======== Given information
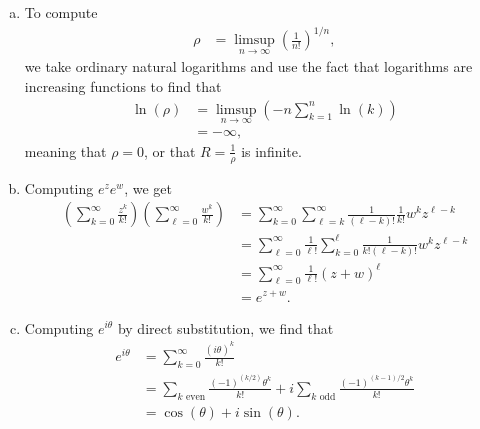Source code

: \documentclass[10pt]{mypackage}
\begin{document}
\begin{solution}\hfill
  \begin{enumerate}[(a)]
    \item To compute
      \begin{align*}
        \rho &= \limsup_{n\rightarrow\infty} \left( \frac{1}{n!} \right)^{1/n},
      \end{align*}
      we take ordinary natural logarithms and use the fact that logarithms are increasing functions to find that
      \begin{align*}
        \ln\left( \rho \right) &= \limsup_{n\rightarrow\infty} \left( -n\sum_{k=1}^{n}\ln\left( k \right) \right)\\
                               &= -\infty,
      \end{align*}
      meaning that $\rho = 0$, or that $R = \frac{1}{\rho}$ is infinite.
    \item Computing $e^{z}e^{w}$, we get
      \begin{align*}
        \left( \sum_{k=0}^{\infty}\frac{z^{k}}{k!} \right)\left( \sum_{\ell = 0}^{\infty}\frac{w^{k}}{k!} \right) &= \sum_{k=0}^{\infty}\sum_{\ell = k}^{\infty} \frac{1}{\left( \ell - k \right)!}\frac{1}{k!}w^{k}z^{\ell - k}\\
                                                                                                                  &= \sum_{\ell = 0}^{\infty} \frac{1}{\ell!} \sum_{k=0}^{\ell} \frac{1}{k!\left( \ell-k \right)!} w^{k}z^{\ell - k}\\
                                                                                                                  &= \sum_{\ell = 0}^{\infty} \frac{1}{\ell!} \left( z+w \right)^{\ell}\\
                                                                                                                  &= e^{z+w}.
      \end{align*}
    \item Computing $e^{i\theta}$ by direct substitution, we find that
      \begin{align*}
        e^{i\theta} &= \sum_{k=0}^{\infty} \frac{\left( i\theta \right)^{k}}{k!}\\
                    &= \sum_{k\text{ even}} \frac{\left( -1 \right)^{(k/2)}\theta^{k}}{k!} + i\sum_{k\text{ odd}} \frac{\left( -1 \right)^{\left( k-1 \right)/2}\theta^{k}}{k!}\\
                    &= \cos\left( \theta \right) + i\sin\left( \theta \right).
      \end{align*}
  \end{enumerate}
\end{solution}
\end{document}
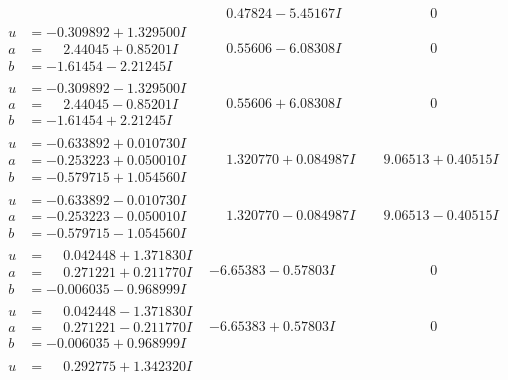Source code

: \documentclass[1p]{elsarticle_modified}
\theoremstyle{definition}
\begin{document}
$$\begin{array}{c|c|c}
 & \phantom{-}0.47824 - 5.45167 I & \phantom{-0.000000 } 0 \\ \hline\begin{aligned}
u &= -0.309892 + 1.329500 I \\
a &= \phantom{-}2.44045 + 0.85201 I \\
b &= -1.61454 - 2.21245 I\end{aligned}
 & \phantom{-}0.55606 - 6.08308 I & \phantom{-0.000000 } 0 \\ \hline\begin{aligned}
u &= -0.309892 - 1.329500 I \\
a &= \phantom{-}2.44045 - 0.85201 I \\
b &= -1.61454 + 2.21245 I\end{aligned}
 & \phantom{-}0.55606 + 6.08308 I & \phantom{-0.000000 } 0 \\ \hline\begin{aligned}
u &= -0.633892 + 0.010730 I \\
a &= -0.253223 + 0.050010 I \\
b &= -0.579715 + 1.054560 I\end{aligned}
 & \phantom{-}1.320770 + 0.084987 I & \phantom{-}9.06513 + 0.40515 I \\ \hline\begin{aligned}
u &= -0.633892 - 0.010730 I \\
a &= -0.253223 - 0.050010 I \\
b &= -0.579715 - 1.054560 I\end{aligned}
 & \phantom{-}1.320770 - 0.084987 I & \phantom{-}9.06513 - 0.40515 I \\ \hline\begin{aligned}
u &= \phantom{-}0.042448 + 1.371830 I \\
a &= \phantom{-}0.271221 + 0.211770 I \\
b &= -0.006035 - 0.968999 I\end{aligned}
 & -6.65383 - 0.57803 I & \phantom{-0.000000 } 0 \\ \hline\begin{aligned}
u &= \phantom{-}0.042448 - 1.371830 I \\
a &= \phantom{-}0.271221 - 0.211770 I \\
b &= -0.006035 + 0.968999 I\end{aligned}
 & -6.65383 + 0.57803 I & \phantom{-0.000000 } 0 \\ \hline\begin{aligned}
u &= \phantom{-}0.292775 + 1.342320 I \\

\end{aligned}
\end{array}$$
\end{document}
================
■ Assignment ■
In the entries above, find the line with "- 0.85201 I \\" and the line with "- 1.371830 I \\", then set down exactly those two and every line between them, nothing else.

■ Expected output ■
a &= \phantom{-}2.44045 - 0.85201 I \\
b &= -1.61454 + 2.21245 I\end{aligned}
 & \phantom{-}0.55606 + 6.08308 I & \phantom{-0.000000 } 0 \\ \hline\begin{aligned}
u &= -0.633892 + 0.010730 I \\
a &= -0.253223 + 0.050010 I \\
b &= -0.579715 + 1.054560 I\end{aligned}
 & \phantom{-}1.320770 + 0.084987 I & \phantom{-}9.06513 + 0.40515 I \\ \hline\begin{aligned}
u &= -0.633892 - 0.010730 I \\
a &= -0.253223 - 0.050010 I \\
b &= -0.579715 - 1.054560 I\end{aligned}
 & \phantom{-}1.320770 - 0.084987 I & \phantom{-}9.06513 - 0.40515 I \\ \hline\begin{aligned}
u &= \phantom{-}0.042448 + 1.371830 I \\
a &= \phantom{-}0.271221 + 0.211770 I \\
b &= -0.006035 - 0.968999 I\end{aligned}
 & -6.65383 - 0.57803 I & \phantom{-0.000000 } 0 \\ \hline\begin{aligned}
u &= \phantom{-}0.042448 - 1.371830 I \\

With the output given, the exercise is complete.